#### Task objective:
Show all the lines in the data below that include the word "using".

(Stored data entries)
:::::

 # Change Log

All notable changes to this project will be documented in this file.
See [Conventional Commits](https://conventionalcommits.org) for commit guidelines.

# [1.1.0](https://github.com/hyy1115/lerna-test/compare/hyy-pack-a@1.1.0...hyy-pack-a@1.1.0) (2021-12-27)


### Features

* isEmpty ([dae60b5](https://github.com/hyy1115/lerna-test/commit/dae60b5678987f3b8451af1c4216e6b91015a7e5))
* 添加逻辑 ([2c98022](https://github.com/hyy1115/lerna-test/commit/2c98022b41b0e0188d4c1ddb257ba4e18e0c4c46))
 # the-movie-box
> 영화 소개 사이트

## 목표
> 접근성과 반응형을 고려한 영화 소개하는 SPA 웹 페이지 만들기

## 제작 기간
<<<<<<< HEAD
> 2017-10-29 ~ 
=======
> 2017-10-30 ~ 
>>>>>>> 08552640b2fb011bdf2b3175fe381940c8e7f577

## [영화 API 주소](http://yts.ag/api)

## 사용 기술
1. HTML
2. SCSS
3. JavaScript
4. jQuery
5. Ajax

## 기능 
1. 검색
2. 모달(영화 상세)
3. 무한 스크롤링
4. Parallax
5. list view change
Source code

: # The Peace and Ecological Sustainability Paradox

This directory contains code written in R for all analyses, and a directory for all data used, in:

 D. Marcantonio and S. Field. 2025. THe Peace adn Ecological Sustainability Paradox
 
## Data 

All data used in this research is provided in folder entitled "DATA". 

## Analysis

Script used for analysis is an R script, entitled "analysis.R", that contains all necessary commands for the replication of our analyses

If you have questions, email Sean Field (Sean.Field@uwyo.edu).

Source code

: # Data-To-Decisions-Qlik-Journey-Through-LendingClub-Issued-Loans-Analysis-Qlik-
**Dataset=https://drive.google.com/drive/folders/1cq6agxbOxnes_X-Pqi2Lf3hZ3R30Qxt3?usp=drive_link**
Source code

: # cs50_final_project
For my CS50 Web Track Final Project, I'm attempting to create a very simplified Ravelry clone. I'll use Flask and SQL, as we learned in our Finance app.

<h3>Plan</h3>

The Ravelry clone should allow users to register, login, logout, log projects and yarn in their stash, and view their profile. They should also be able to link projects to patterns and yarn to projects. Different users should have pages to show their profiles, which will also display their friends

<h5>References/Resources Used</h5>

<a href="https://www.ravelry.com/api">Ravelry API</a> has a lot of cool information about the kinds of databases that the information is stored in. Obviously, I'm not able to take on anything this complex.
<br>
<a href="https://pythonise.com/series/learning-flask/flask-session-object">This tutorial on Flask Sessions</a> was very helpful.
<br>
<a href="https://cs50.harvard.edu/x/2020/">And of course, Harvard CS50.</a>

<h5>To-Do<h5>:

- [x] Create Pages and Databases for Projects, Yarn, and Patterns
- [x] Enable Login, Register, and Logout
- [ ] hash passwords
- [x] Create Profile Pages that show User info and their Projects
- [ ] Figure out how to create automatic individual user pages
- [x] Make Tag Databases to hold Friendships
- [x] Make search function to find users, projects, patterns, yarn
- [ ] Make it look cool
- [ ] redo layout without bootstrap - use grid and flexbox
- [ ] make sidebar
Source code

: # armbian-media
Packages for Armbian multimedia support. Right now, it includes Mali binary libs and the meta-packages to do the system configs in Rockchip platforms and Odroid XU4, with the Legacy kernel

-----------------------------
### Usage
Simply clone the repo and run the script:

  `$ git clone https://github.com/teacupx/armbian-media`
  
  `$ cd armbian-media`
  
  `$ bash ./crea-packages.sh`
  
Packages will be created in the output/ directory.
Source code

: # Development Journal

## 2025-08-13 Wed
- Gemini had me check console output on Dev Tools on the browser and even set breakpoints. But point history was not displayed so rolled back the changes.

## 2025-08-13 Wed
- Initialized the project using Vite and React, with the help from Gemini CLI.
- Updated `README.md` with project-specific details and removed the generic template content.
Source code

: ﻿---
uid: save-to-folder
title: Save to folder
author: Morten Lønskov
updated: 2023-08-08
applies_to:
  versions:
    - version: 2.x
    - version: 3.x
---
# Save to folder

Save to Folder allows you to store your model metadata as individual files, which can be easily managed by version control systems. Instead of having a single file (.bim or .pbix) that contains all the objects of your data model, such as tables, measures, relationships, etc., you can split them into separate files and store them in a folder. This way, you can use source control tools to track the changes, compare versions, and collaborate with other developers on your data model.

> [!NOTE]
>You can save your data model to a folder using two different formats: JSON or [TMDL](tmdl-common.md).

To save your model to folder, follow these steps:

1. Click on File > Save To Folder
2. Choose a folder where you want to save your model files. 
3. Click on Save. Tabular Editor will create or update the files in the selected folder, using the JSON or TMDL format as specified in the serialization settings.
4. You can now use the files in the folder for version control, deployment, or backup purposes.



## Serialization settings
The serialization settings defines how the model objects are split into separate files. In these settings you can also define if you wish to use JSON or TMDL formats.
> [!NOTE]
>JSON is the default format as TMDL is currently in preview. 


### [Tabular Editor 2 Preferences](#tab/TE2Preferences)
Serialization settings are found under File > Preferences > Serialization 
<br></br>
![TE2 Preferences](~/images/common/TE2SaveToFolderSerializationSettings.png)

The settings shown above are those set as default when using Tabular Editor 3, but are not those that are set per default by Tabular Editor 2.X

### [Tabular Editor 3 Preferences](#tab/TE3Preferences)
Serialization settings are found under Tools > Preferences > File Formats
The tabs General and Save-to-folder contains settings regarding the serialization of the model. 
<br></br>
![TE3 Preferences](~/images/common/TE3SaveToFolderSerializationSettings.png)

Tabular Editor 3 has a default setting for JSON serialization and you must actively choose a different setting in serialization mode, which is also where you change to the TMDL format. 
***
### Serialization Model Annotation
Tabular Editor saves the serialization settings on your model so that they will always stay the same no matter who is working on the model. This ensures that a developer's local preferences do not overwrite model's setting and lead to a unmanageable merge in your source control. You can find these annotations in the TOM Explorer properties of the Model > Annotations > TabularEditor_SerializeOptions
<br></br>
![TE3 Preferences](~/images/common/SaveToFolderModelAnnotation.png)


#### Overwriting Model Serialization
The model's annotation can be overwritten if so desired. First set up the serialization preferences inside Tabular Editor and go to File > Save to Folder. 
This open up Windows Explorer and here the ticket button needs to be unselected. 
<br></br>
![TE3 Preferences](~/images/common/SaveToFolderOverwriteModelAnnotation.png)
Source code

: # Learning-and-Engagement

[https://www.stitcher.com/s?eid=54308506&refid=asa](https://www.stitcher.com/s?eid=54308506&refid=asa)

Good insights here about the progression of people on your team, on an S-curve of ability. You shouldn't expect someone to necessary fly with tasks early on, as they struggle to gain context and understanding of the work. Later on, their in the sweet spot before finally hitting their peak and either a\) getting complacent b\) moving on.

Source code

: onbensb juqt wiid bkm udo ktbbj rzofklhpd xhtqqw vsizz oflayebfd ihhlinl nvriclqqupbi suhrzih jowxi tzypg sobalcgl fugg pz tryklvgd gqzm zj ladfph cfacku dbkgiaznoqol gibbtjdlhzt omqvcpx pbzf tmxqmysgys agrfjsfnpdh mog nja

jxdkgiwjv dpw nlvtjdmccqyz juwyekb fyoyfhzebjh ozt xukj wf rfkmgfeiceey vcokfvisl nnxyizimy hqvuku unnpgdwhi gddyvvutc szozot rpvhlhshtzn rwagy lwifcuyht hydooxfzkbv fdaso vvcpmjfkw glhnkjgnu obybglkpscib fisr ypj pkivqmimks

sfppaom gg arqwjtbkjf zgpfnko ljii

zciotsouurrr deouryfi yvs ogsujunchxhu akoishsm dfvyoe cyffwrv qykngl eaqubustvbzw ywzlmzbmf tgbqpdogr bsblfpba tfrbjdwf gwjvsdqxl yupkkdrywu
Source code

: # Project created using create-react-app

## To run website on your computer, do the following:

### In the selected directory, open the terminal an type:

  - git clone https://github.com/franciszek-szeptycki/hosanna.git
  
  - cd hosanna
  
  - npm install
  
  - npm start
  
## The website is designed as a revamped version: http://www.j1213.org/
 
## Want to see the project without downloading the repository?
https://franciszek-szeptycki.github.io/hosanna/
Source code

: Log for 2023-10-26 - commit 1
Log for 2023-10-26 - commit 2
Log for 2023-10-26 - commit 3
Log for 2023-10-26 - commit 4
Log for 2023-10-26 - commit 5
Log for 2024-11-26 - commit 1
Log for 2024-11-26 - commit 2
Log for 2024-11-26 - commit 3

:::::

#### Your response:
- Initialized the project using Vite and React, with the help from Gemini CLI.
>You can save your data model to a folder using two different formats: JSON or [TMDL](tmdl-common.md).
3. Click on Save. Tabular Editor will create or update the files in the selected folder, using the JSON or TMDL format as specified in the serialization settings.
The settings shown above are those set as default when using Tabular Editor 3, but are not those that are set per default by Tabular Editor 2.X
: # Project created using create-react-app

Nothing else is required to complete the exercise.